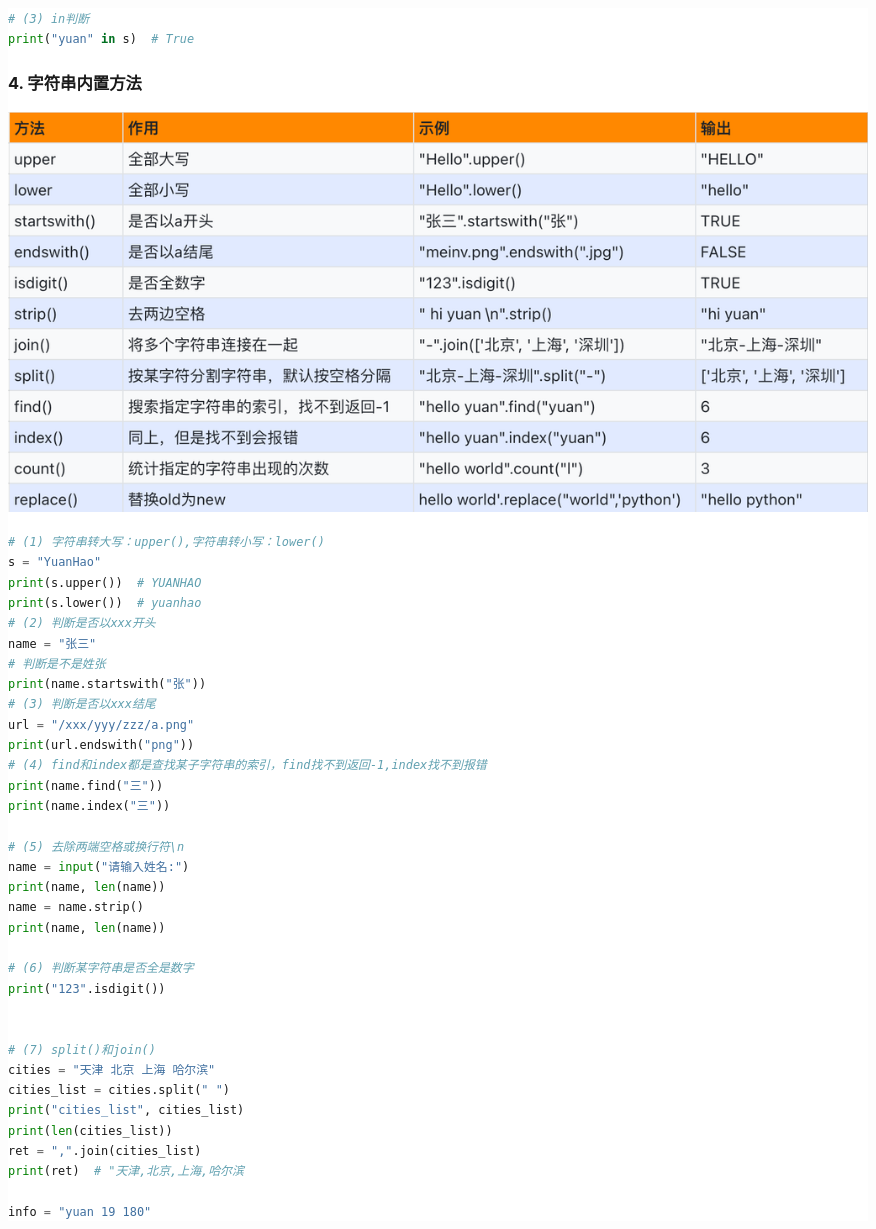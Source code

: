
 ```python
# (3) in判断
print("yuan" in s)  # True
```

### 4. 字符串内置方法

![image-20231113174858819](./assets/image-20231113174858819-9868940.png)

```python
# (1) 字符串转大写：upper(),字符串转小写：lower()
s = "YuanHao"
print(s.upper())  # YUANHAO
print(s.lower())  # yuanhao
# (2) 判断是否以xxx开头
name = "张三"
# 判断是不是姓张
print(name.startswith("张"))
# (3) 判断是否以xxx结尾
url = "/xxx/yyy/zzz/a.png"
print(url.endswith("png"))
# (4) find和index都是查找某子字符串的索引，find找不到返回-1,index找不到报错
print(name.find("三"))
print(name.index("三"))

# (5) 去除两端空格或换行符\n
name = input("请输入姓名:")
print(name, len(name))
name = name.strip()
print(name, len(name))

# (6) 判断某字符串是否全是数字
print("123".isdigit())


# (7) split()和join()
cities = "天津 北京 上海 哈尔滨"
cities_list = cities.split(" ")
print("cities_list", cities_list)
print(len(cities_list))
ret = ",".join(cities_list)
print(ret)  # "天津,北京,上海,哈尔滨

info = "yuan 19 180"
```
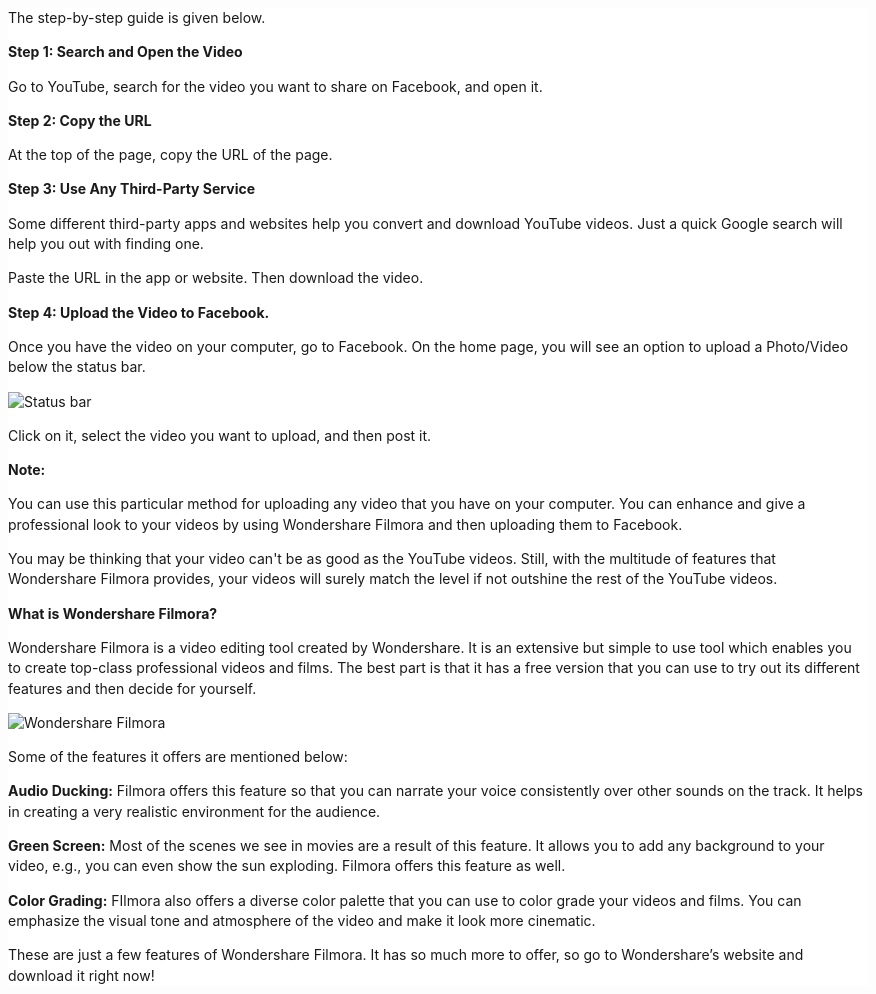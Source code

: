 The step-by-step guide is given below.

**Step 1: Search and Open the Video**

Go to YouTube, search for the video you want to share on Facebook, and open it.

**Step 2: Copy the URL**

At the top of the page, copy the URL of the page.

**Step 3: Use Any Third-Party Service**

Some different third-party apps and websites help you convert and download YouTube videos. Just a quick Google search will help you out with finding one.

Paste the URL in the app or website. Then download the video.

**Step 4: Upload the Video to Facebook.**

Once you have the video on your computer, go to Facebook. On the home page, you will see an option to upload a Photo/Video below the status bar.

![Status bar](https://images.wondershare.com/filmora/article-images/2021/autoplay-youtube-videos-on-facebook-5.jpg)

Click on it, select the video you want to upload, and then post it.

**Note:**

You can use this particular method for uploading any video that you have on your computer. You can enhance and give a professional look to your videos by using Wondershare Filmora and then uploading them to Facebook.

You may be thinking that your video can't be as good as the YouTube videos. Still, with the multitude of features that Wondershare Filmora provides, your videos will surely match the level if not outshine the rest of the YouTube videos.

**What is Wondershare Filmora?**

Wondershare Filmora is a video editing tool created by Wondershare. It is an extensive but simple to use tool which enables you to create top-class professional videos and films. The best part is that it has a free version that you can use to try out its different features and then decide for yourself.

![Wondershare Filmora](https://images.wondershare.com/filmora/article-images/2021/autoplay-youtube-videos-on-facebook-6.jpg)

Some of the features it offers are mentioned below:

**Audio Ducking:** Filmora offers this feature so that you can narrate your voice consistently over other sounds on the track. It helps in creating a very realistic environment for the audience.

**Green Screen:** Most of the scenes we see in movies are a result of this feature. It allows you to add any background to your video, e.g., you can even show the sun exploding. Filmora offers this feature as well.

**Color Grading:** FIlmora also offers a diverse color palette that you can use to color grade your videos and films. You can emphasize the visual tone and atmosphere of the video and make it look more cinematic.

These are just a few features of Wondershare Filmora. It has so much more to offer, so go to Wondershare’s website and download it right now!

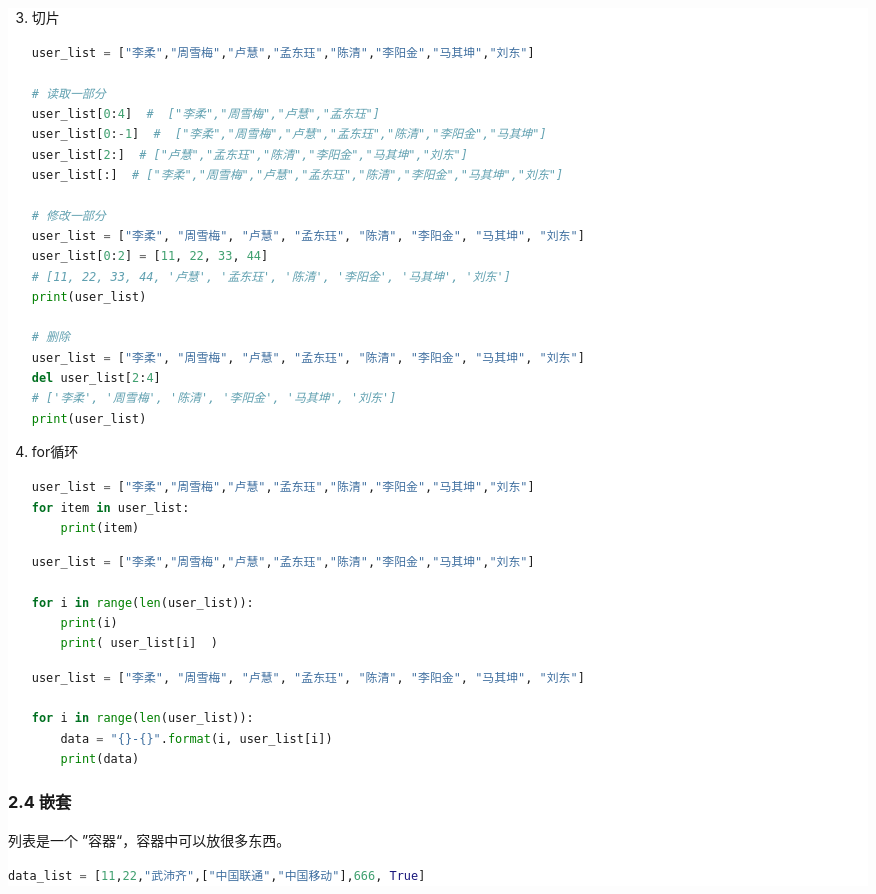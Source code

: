 
3. 切片

   ```python
   user_list = ["李柔","周雪梅","卢慧","孟东珏","陈清","李阳金","马其坤","刘东"]
   
   # 读取一部分
   user_list[0:4]  #  ["李柔","周雪梅","卢慧","孟东珏"]
   user_list[0:-1]  #  ["李柔","周雪梅","卢慧","孟东珏","陈清","李阳金","马其坤"]
   user_list[2:]  # ["卢慧","孟东珏","陈清","李阳金","马其坤","刘东"]
   user_list[:]  # ["李柔","周雪梅","卢慧","孟东珏","陈清","李阳金","马其坤","刘东"]
   
   # 修改一部分
   user_list = ["李柔", "周雪梅", "卢慧", "孟东珏", "陈清", "李阳金", "马其坤", "刘东"]
   user_list[0:2] = [11, 22, 33, 44]
   # [11, 22, 33, 44, '卢慧', '孟东珏', '陈清', '李阳金', '马其坤', '刘东']
   print(user_list)
   
   # 删除
   user_list = ["李柔", "周雪梅", "卢慧", "孟东珏", "陈清", "李阳金", "马其坤", "刘东"]
   del user_list[2:4]
   # ['李柔', '周雪梅', '陈清', '李阳金', '马其坤', '刘东']
   print(user_list)
   ```

4. for循环

   ```python
   user_list = ["李柔","周雪梅","卢慧","孟东珏","陈清","李阳金","马其坤","刘东"]
   for item in user_list:
       print(item)
   ```

   ```python
   user_list = ["李柔","周雪梅","卢慧","孟东珏","陈清","李阳金","马其坤","刘东"]
   
   for i in range(len(user_list)):
       print(i)
       print( user_list[i]  )
   ```

   ```python
   user_list = ["李柔", "周雪梅", "卢慧", "孟东珏", "陈清", "李阳金", "马其坤", "刘东"]
   
   for i in range(len(user_list)):
       data = "{}-{}".format(i, user_list[i])
       print(data)
   ```

   



### 2.4 嵌套

列表是一个 ”容器“，容器中可以放很多东西。

```python
data_list = [11,22,"武沛齐",["中国联通","中国移动"],666, True]
```
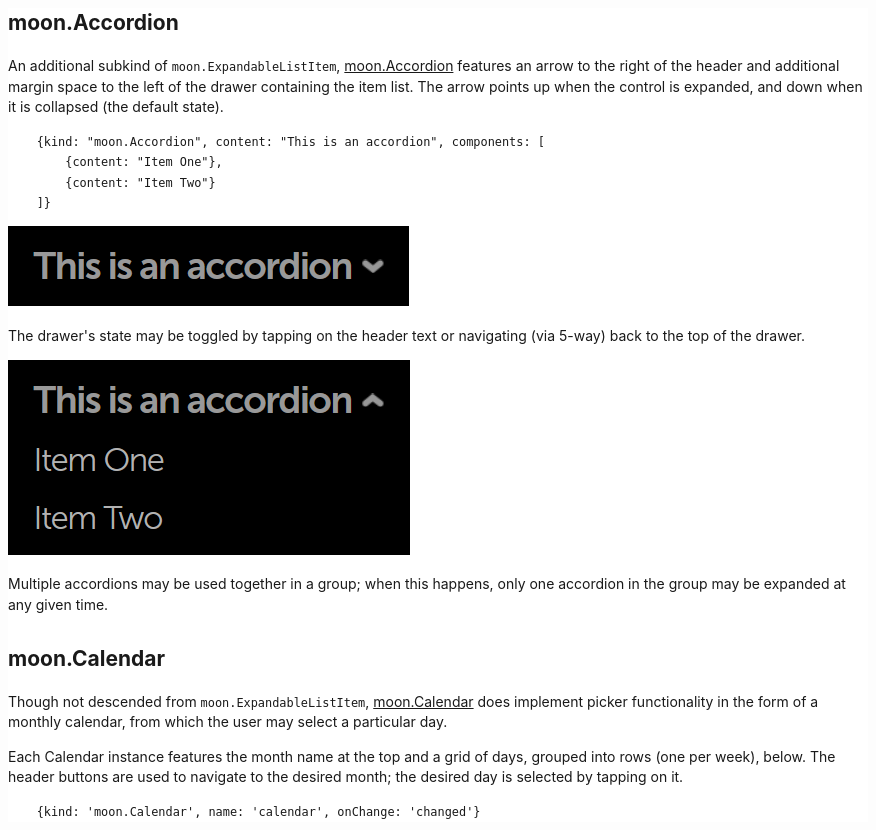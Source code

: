 ## moon.Accordion

An additional subkind of `moon.ExpandableListItem`,
[moon.Accordion](../../../index.html#/kind/moon.Accordion) features an arrow to
the right of the header and additional margin space to the left of the drawer
containing the item list.  The arrow points up when the control is expanded, and
down when it is collapsed (the default state).

        {kind: "moon.Accordion", content: "This is an accordion", components: [
            {content: "Item One"},
            {content: "Item Two"}
        ]}

![_Accordion (Collapsed)_](../../assets/accordion-collapsed.png)

The drawer's state may be toggled by tapping on the header text or navigating
(via 5-way) back to the top of the drawer.

![_Accordion (Expanded)_](../../assets/accordion-expanded.png)

Multiple accordions may be used together in a group; when this happens, only one
accordion in the group may be expanded at any given time.

## moon.Calendar

Though not descended from `moon.ExpandableListItem`,
[moon.Calendar](../../../index.html#/kind/moon.Calendar) does implement picker
functionality in the form of a monthly calendar, from which the user may select
a particular day.

Each Calendar instance features the month name at the top and a grid of days,
grouped into rows (one per week), below.  The header buttons are used to
navigate to the desired month; the desired day is selected by tapping on it.

        {kind: 'moon.Calendar', name: 'calendar', onChange: 'changed'}
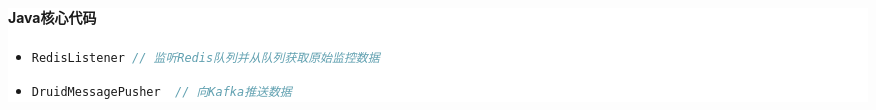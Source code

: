 #### Java核心代码

- ```java
  RedisListener // 监听Redis队列并从队列获取原始监控数据
  ```

- ```java
  DruidMessagePusher  // 向Kafka推送数据
  ```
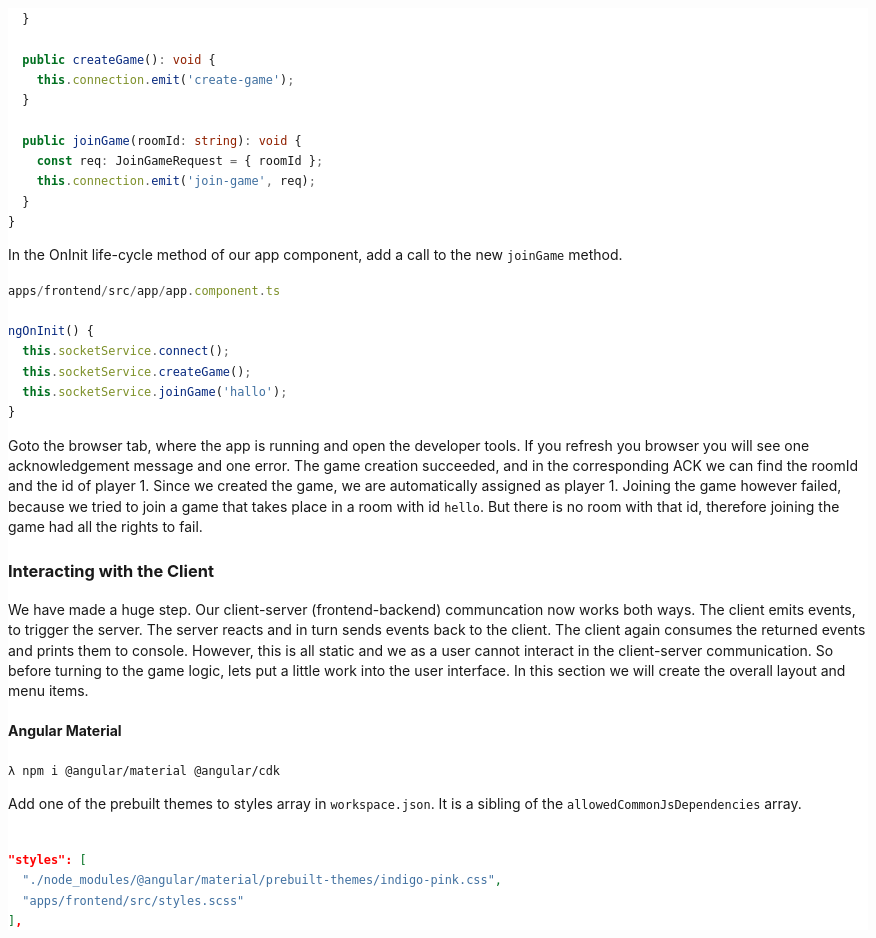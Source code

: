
 ```typescript
  }

  public createGame(): void {
    this.connection.emit('create-game');
  }

  public joinGame(roomId: string): void {
    const req: JoinGameRequest = { roomId };
    this.connection.emit('join-game', req);
  }
}
```

In the OnInit life-cycle method of our app component, add a call to the new `joinGame` method.

```typescript
apps/frontend/src/app/app.component.ts

ngOnInit() {
  this.socketService.connect();
  this.socketService.createGame();
  this.socketService.joinGame('hallo');
}
```

Goto the browser tab, where the app is running and open the developer tools. If you refresh you browser you will see one acknowledgement message and one error. The game creation succeeded, and in the corresponding ACK we can find the roomId and the id of player 1. Since we created the game, we are automatically assigned as player 1. Joining the game however failed, because we tried to join a game that takes place in a room with id `hello`. But there is no room with that id, therefore joining the game had all the rights to fail.

### Interacting with the Client

We have made a huge step. Our client-server (frontend-backend) communcation now works both ways. The client emits events, to trigger the server. The server reacts and in turn sends events back to the client. The client again consumes the returned events and prints them to console. However, this is all static and we as a user cannot interact in the client-server communication. So before turning to the game logic, lets put a little work into the user interface. In this section we will create the overall layout and menu items.

#### Angular Material

```shell
λ npm i @angular/material @angular/cdk
```

Add one of the prebuilt themes to styles array in `workspace.json`. It is a sibling of the `allowedCommonJsDependencies` array.

```json

"styles": [
  "./node_modules/@angular/material/prebuilt-themes/indigo-pink.css",
  "apps/frontend/src/styles.scss"
],
```
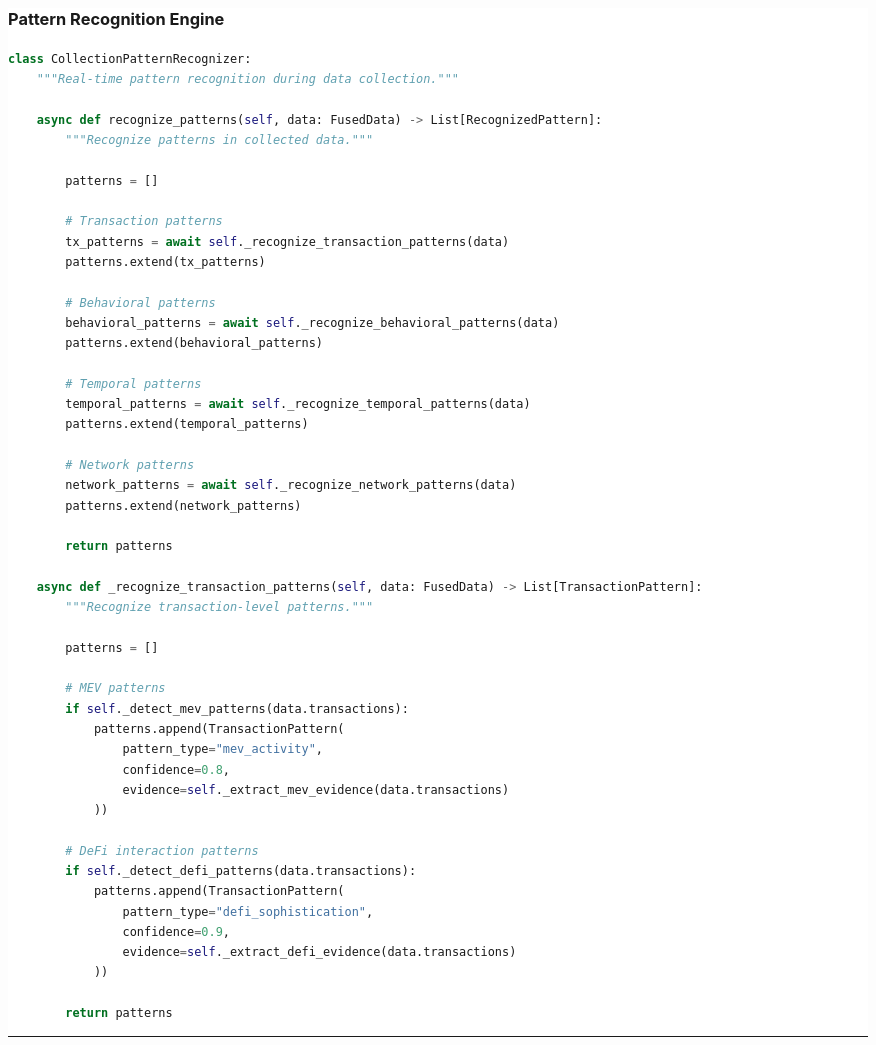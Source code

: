 ### Pattern Recognition Engine
```python
class CollectionPatternRecognizer:
    """Real-time pattern recognition during data collection."""

    async def recognize_patterns(self, data: FusedData) -> List[RecognizedPattern]:
        """Recognize patterns in collected data."""

        patterns = []

        # Transaction patterns
        tx_patterns = await self._recognize_transaction_patterns(data)
        patterns.extend(tx_patterns)

        # Behavioral patterns
        behavioral_patterns = await self._recognize_behavioral_patterns(data)
        patterns.extend(behavioral_patterns)

        # Temporal patterns
        temporal_patterns = await self._recognize_temporal_patterns(data)
        patterns.extend(temporal_patterns)

        # Network patterns
        network_patterns = await self._recognize_network_patterns(data)
        patterns.extend(network_patterns)

        return patterns

    async def _recognize_transaction_patterns(self, data: FusedData) -> List[TransactionPattern]:
        """Recognize transaction-level patterns."""

        patterns = []

        # MEV patterns
        if self._detect_mev_patterns(data.transactions):
            patterns.append(TransactionPattern(
                pattern_type="mev_activity",
                confidence=0.8,
                evidence=self._extract_mev_evidence(data.transactions)
            ))

        # DeFi interaction patterns
        if self._detect_defi_patterns(data.transactions):
            patterns.append(TransactionPattern(
                pattern_type="defi_sophistication",
                confidence=0.9,
                evidence=self._extract_defi_evidence(data.transactions)
            ))

        return patterns
```

---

— Exercise —
For every line above with the word "autoplay" in it, make a copy.

— Finished task —
![Status bar](https://images.wondershare.com/filmora/article-images/2021/autoplay-youtube-videos-on-facebook-5.jpg)
![Wondershare Filmora](https://images.wondershare.com/filmora/article-images/2021/autoplay-youtube-videos-on-facebook-6.jpg)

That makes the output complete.